Filter the material below down to the lines with the word "your" and give those lines.

[[ RECORDS FOR THIS TASK open ]]

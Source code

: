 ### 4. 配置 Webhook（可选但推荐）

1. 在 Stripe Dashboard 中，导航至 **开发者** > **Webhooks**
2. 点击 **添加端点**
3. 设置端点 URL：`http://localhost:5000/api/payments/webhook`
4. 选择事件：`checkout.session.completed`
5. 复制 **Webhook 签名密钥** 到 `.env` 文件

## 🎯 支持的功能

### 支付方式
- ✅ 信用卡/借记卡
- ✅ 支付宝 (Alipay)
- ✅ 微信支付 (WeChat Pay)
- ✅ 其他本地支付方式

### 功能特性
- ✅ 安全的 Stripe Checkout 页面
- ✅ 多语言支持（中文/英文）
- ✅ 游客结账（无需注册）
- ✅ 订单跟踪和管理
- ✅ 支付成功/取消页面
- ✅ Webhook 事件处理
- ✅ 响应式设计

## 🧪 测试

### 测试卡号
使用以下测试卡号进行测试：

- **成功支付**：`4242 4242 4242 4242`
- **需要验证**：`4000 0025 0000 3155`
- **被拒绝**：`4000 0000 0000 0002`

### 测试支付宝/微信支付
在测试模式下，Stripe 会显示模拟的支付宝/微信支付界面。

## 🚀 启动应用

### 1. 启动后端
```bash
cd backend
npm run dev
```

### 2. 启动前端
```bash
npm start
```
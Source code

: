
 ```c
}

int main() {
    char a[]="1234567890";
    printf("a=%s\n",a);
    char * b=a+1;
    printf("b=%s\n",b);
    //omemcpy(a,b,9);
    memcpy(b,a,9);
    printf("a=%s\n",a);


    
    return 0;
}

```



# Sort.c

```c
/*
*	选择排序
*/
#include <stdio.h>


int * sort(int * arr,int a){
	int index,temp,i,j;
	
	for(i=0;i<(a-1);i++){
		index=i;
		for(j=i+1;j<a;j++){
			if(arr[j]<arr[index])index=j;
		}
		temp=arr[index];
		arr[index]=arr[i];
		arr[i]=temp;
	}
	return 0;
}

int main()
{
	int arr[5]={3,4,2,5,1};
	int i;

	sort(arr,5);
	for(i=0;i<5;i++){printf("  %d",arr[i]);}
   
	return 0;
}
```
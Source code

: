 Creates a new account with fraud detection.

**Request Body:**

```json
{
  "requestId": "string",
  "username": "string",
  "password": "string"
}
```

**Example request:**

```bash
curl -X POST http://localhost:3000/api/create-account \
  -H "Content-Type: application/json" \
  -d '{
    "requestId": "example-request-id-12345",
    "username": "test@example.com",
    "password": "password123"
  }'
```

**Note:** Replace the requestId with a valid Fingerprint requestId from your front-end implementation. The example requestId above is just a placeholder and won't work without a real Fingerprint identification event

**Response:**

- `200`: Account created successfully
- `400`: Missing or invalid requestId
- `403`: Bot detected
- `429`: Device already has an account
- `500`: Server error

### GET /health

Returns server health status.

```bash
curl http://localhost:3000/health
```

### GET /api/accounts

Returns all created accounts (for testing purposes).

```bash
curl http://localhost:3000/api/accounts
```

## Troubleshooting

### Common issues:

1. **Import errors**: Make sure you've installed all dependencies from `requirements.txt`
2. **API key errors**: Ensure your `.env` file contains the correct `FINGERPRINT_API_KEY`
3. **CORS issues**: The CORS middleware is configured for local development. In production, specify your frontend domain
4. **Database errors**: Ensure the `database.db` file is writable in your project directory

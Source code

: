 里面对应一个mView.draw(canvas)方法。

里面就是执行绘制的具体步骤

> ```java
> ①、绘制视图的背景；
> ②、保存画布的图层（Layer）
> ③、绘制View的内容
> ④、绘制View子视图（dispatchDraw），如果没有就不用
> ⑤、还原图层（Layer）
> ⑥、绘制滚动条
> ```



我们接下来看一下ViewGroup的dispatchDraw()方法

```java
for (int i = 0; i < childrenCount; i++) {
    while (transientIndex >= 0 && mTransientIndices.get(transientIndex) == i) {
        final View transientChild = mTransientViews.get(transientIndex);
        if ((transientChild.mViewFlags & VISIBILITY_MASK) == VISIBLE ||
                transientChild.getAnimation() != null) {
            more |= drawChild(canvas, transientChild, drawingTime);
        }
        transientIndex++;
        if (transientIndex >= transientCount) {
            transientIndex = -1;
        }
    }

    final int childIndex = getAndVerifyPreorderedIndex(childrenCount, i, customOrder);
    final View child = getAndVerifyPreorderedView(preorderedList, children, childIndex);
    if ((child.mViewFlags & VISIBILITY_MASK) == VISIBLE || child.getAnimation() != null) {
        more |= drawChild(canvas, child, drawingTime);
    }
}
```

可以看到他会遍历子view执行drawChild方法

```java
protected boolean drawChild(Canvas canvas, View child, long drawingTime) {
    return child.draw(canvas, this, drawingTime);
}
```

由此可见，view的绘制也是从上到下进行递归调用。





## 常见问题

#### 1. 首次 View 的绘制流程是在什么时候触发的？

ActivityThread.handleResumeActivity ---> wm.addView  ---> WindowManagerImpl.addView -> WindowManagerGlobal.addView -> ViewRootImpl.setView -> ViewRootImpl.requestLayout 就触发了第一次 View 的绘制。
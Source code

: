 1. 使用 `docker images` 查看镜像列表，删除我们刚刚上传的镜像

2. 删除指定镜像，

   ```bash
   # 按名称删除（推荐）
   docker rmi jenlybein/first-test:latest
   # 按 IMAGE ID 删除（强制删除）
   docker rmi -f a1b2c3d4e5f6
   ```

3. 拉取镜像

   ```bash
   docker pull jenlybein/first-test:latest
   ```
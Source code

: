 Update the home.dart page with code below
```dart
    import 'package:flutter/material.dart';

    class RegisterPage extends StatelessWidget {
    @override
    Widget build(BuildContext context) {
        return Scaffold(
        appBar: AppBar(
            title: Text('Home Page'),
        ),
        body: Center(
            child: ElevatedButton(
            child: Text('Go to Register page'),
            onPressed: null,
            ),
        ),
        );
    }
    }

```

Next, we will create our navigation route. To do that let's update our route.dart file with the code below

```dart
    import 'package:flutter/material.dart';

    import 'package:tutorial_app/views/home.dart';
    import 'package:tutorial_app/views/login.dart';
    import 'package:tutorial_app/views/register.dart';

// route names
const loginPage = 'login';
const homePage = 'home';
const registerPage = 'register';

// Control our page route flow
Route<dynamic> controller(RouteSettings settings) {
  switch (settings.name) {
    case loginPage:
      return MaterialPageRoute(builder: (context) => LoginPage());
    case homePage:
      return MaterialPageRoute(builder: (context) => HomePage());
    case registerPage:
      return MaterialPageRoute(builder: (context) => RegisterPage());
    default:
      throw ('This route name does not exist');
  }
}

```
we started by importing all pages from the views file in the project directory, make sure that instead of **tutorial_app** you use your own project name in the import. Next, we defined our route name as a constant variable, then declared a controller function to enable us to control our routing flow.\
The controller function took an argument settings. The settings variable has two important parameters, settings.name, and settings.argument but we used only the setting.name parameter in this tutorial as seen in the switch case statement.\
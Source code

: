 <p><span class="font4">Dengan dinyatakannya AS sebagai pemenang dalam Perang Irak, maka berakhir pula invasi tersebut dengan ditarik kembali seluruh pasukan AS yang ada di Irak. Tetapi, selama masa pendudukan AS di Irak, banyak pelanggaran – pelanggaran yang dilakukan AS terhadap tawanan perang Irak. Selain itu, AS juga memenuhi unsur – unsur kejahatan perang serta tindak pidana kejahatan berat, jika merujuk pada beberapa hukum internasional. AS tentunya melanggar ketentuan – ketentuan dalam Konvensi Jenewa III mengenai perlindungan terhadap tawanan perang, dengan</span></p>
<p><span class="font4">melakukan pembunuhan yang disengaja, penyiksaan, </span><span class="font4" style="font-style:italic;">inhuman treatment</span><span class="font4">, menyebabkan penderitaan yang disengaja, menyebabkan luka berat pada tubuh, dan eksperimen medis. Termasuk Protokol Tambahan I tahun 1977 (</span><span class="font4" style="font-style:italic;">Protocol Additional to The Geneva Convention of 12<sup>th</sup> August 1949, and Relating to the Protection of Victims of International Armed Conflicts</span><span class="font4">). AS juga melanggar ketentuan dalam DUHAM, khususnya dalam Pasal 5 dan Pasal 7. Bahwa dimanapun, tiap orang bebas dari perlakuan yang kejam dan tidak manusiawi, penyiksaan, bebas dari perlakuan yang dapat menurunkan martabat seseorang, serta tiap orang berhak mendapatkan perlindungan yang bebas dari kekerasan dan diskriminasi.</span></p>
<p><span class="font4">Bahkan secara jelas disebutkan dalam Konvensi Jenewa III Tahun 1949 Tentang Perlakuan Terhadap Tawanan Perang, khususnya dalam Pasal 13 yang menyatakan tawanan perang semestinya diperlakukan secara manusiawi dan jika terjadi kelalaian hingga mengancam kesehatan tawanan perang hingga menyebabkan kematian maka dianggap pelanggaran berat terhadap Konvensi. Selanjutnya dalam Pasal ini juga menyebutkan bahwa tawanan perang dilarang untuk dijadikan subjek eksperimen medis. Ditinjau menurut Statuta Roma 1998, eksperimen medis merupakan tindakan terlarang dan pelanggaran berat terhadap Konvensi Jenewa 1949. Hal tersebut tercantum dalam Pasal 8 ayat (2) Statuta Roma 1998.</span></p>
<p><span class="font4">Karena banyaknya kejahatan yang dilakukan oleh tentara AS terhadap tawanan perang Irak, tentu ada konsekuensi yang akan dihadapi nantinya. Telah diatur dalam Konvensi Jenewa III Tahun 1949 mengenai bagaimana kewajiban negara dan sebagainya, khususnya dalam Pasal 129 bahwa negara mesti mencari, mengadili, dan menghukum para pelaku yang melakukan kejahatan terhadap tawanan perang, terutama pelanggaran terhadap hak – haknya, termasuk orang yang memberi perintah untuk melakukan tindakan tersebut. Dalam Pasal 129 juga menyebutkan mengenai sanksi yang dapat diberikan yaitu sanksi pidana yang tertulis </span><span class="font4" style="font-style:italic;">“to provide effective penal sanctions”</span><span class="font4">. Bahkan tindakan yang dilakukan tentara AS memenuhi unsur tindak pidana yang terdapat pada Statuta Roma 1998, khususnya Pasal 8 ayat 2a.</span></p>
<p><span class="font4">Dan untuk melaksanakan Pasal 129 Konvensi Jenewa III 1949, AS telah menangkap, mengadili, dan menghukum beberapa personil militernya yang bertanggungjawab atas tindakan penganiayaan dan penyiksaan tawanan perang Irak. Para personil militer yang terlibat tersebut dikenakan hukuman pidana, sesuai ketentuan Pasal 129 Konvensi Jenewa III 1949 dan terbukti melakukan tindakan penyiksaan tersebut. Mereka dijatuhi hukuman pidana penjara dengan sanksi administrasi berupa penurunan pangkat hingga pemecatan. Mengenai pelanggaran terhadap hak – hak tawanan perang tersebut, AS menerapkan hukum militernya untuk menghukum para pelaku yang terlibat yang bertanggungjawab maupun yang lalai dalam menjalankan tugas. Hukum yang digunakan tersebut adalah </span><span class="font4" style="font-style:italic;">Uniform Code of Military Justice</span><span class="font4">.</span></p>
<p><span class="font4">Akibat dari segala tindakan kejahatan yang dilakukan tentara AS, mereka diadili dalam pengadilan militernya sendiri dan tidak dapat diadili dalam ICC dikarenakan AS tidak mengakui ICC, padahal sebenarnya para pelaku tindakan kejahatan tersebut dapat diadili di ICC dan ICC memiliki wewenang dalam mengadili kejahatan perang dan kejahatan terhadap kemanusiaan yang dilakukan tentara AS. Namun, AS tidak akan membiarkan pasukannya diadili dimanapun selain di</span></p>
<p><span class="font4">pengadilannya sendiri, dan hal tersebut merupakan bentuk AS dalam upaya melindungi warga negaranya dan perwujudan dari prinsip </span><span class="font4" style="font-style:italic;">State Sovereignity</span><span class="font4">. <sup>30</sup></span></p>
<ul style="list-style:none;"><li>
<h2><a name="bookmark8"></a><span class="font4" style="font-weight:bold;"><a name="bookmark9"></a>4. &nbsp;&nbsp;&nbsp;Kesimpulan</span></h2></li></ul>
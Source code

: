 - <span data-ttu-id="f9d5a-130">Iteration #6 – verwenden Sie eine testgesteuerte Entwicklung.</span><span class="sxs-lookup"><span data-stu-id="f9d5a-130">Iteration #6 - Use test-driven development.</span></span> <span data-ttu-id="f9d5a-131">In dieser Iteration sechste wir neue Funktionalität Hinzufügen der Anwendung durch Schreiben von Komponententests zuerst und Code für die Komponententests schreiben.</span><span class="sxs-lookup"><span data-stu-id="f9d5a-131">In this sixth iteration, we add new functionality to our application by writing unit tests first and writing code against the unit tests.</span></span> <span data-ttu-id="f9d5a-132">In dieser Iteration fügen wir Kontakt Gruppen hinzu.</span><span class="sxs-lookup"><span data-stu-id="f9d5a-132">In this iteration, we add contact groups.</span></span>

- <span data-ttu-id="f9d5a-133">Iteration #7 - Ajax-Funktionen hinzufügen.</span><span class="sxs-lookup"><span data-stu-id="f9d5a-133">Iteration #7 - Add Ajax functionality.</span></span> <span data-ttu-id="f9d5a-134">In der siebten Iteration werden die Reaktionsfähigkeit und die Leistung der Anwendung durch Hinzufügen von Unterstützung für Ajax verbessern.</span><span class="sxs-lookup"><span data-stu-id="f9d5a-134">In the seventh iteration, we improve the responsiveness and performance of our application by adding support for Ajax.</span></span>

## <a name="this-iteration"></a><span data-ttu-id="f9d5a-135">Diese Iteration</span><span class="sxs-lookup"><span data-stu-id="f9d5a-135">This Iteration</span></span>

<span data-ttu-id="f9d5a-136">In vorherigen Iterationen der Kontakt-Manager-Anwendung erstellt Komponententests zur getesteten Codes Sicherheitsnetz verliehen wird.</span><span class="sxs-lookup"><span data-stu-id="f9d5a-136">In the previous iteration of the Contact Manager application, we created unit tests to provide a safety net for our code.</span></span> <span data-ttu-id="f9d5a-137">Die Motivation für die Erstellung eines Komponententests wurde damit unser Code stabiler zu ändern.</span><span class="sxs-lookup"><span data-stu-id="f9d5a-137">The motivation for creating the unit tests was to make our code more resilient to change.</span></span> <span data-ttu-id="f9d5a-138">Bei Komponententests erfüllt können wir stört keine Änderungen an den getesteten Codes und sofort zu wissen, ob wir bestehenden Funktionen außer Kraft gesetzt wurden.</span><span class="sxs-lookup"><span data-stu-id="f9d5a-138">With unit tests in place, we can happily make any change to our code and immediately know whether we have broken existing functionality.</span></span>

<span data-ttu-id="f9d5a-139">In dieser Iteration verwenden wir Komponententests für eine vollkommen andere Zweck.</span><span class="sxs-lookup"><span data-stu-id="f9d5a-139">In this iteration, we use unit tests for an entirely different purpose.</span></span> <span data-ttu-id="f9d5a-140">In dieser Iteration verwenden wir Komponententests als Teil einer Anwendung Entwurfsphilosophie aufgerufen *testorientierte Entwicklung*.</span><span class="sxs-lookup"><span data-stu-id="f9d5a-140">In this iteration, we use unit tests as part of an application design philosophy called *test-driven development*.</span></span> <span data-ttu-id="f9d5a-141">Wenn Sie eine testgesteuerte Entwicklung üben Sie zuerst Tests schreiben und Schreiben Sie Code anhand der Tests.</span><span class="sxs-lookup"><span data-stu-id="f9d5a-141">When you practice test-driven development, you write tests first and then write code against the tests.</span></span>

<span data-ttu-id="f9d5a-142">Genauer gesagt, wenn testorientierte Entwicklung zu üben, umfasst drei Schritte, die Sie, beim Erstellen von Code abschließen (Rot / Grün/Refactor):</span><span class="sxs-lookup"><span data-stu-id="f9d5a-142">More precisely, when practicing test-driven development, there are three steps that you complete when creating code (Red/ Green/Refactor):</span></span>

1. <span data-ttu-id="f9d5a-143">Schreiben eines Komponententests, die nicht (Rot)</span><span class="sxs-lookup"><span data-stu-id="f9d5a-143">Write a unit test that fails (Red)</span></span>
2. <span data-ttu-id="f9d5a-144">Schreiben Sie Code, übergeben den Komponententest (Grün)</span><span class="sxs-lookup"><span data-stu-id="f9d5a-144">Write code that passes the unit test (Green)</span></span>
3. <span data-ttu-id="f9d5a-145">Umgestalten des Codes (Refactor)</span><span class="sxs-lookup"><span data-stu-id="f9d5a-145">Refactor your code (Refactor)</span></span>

[[ RECORDS FOR THIS TASK closed ]]

### FINISHED TASK
**Note:** Replace the requestId with a valid Fingerprint requestId from your front-end implementation. The example requestId above is just a placeholder and won't work without a real Fingerprint identification event
2. **API key errors**: Ensure your `.env` file contains the correct `FINGERPRINT_API_KEY`
3. **CORS issues**: The CORS middleware is configured for local development. In production, specify your frontend domain
4. **Database errors**: Ensure the `database.db` file is writable in your project directory
we started by importing all pages from the views file in the project directory, make sure that instead of **tutorial_app** you use your own project name in the import. Next, we defined our route name as a constant variable, then declared a controller function to enable us to control our routing flow.\
3. <span data-ttu-id="f9d5a-145">Umgestalten des Codes (Refactor)</span><span class="sxs-lookup"><span data-stu-id="f9d5a-145">Refactor your code (Refactor)</span></span>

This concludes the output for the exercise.